View Full Version : Can't parse PHP using DOM or the older xml parser functions!

02-18-2008, 05:25 PM
Hi all,

I am trying to read large PHP files into XML documents and having no luck!

Both the XML Parser (http://uk2.php.net/manual/en/ref.xml.php) functions and the DOM Functions (http://uk2.php.net/manual/en/ref.dom.php) throw up errors when the PI data contains illegal XML chars (e.g. "&"), or even quoted XML fragments (E.g. "<?xml") (I am aware of the limitation that "?>" tags cannot be quoted ... but the manual doesn't say that other tags can't be quoted!).

I thought the PI data handler in either case was supposed to be able to deal with this kind of thing!
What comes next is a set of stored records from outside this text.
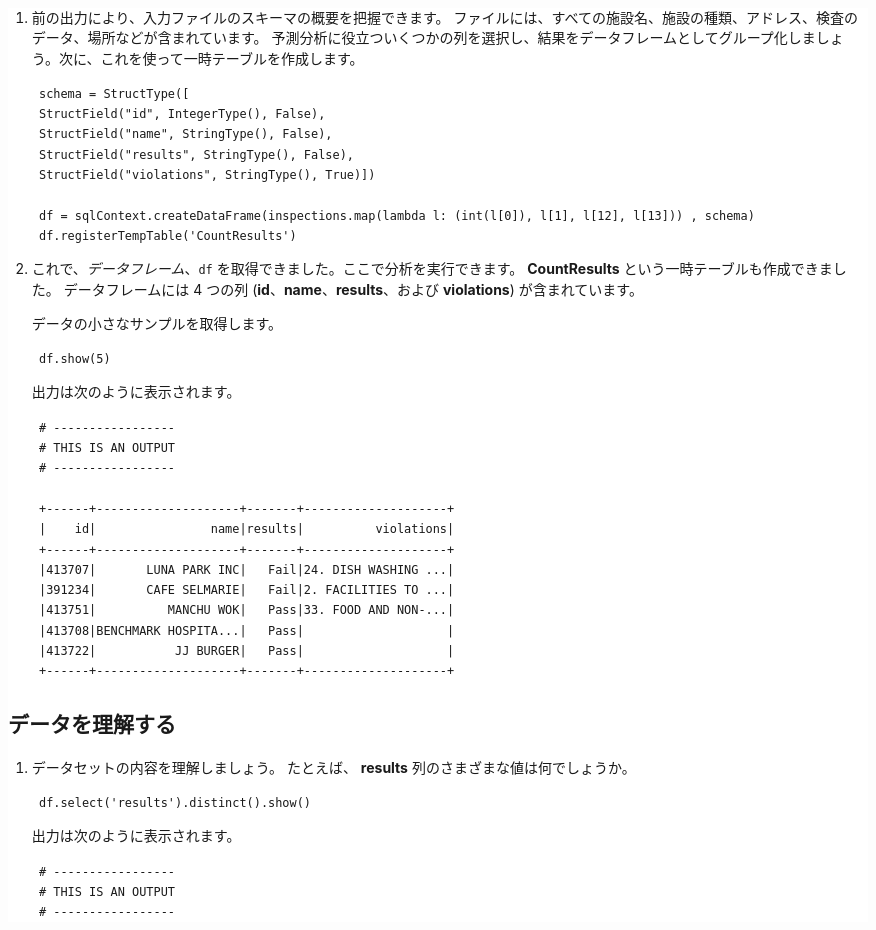 1. 前の出力により、入力ファイルのスキーマの概要を把握できます。 ファイルには、すべての施設名、施設の種類、アドレス、検査のデータ、場所などが含まれています。 予測分析に役立ついくつかの列を選択し、結果をデータフレームとしてグループ化しましょう。次に、これを使って一時テーブルを作成します。

        schema = StructType([
        StructField("id", IntegerType(), False),
        StructField("name", StringType(), False),
        StructField("results", StringType(), False),
        StructField("violations", StringType(), True)])

        df = sqlContext.createDataFrame(inspections.map(lambda l: (int(l[0]), l[1], l[12], l[13])) , schema)
        df.registerTempTable('CountResults')
1. これで、*データフレーム*、`df` を取得できました。ここで分析を実行できます。 **CountResults** という一時テーブルも作成できました。 データフレームには 4 つの列 (**id**、**name**、**results**、および **violations**) が含まれています。

    データの小さなサンプルを取得します。

        df.show(5)

    出力は次のように表示されます。

        # -----------------
        # THIS IS AN OUTPUT
        # -----------------

        +------+--------------------+-------+--------------------+
        |    id|                name|results|          violations|
        +------+--------------------+-------+--------------------+
        |413707|       LUNA PARK INC|   Fail|24. DISH WASHING ...|
        |391234|       CAFE SELMARIE|   Fail|2. FACILITIES TO ...|
        |413751|          MANCHU WOK|   Pass|33. FOOD AND NON-...|
        |413708|BENCHMARK HOSPITA...|   Pass|                    |
        |413722|           JJ BURGER|   Pass|                    |
        +------+--------------------+-------+--------------------+

## <a name="understand-the-data"></a>データを理解する
1. データセットの内容を理解しましょう。 たとえば、 **results** 列のさまざまな値は何でしょうか。

        df.select('results').distinct().show()

    出力は次のように表示されます。

        # -----------------
        # THIS IS AN OUTPUT
        # -----------------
I can get round this with a few hacks (i.e. manually chopping out and then re-inserting everything within <?php ?> tags), but is there a way to force the XML functionality to behave properly without using CDATA? (Which I shouldn't have to use anyway if I have a PI handler registered!).

02-19-2008, 01:41 AM
Can you post the XML you are using, and the PHP you are using to read it?

02-19-2008, 09:43 AM

Yep, there's two blocks of code that I've tried.

Firstly, here's the PHP to be read in by the PI handler:


$string = "Hello World!";
$ref =& $string;

echo ('<?xml version="1.0" encoding="utf-8" ?'.'>'.
' <mytag />'.

And here's the code:

DOM Built-in (filename domparser.php):

$doc= new DOMDocument();

Generates the following warning: Warning: DOMDocument::loadXML(): Start tag expected, '<' not found in Entity, line: 1 in domparser.php on line 2

The other way uses the XML functions and registers a PI handler with an instantiated xml parser resource. Here's the gist of it:

$parser = xml_parser_create();

xml_parser_set_option($xparser, XML_OPTION_CASE_FOLDING, FALSE);

$handstat = array();
$handstat[] = xml_set_object($xparser, $this);
$handstat[] = xml_set_element_handler($xparser, "tag_start", "tag_end");
$handstat[] = xml_set_character_data_handler($xparser, "tag_data");
$handstat[] = xml_set_default_handler($xparser, "tag_default");
$handstat[] = xml_set_processing_instruction_handler($xparser, "tag_pi");
$handstat[] = xml_set_external_entity_ref_handler ($xparser, "tag_entref");
$handstat[] = xml_set_notation_decl_handler($xparser, "tag_notdec");

foreach ($handstat as $retn)
if ($retn === FALSE)
throw new Exception("Handler registration failure: ".implode(":", $handstat));

$status = xml_parse($xparser, $xmlstr, TRUE);

if ($status === 0)
$errmsg = ("XML: error in file '".$this->m_uri."' at line ".xml_get_current_line_number($xparser).": ".xml_error_string(xml_get_error_code($xparser)));


Now this actually aborts completely (within xml_parse - i.e. the PI handler function is never called) with tobeparsed.php as it is, however, if I used '<'.'?xml ... in the echo statement, the file is parsed correctly. The DOM method still throws up a warning though.

I have got round this now with a couple of hacks, but it would be nice to get the internal calls to the PI handler(s) to work correctly!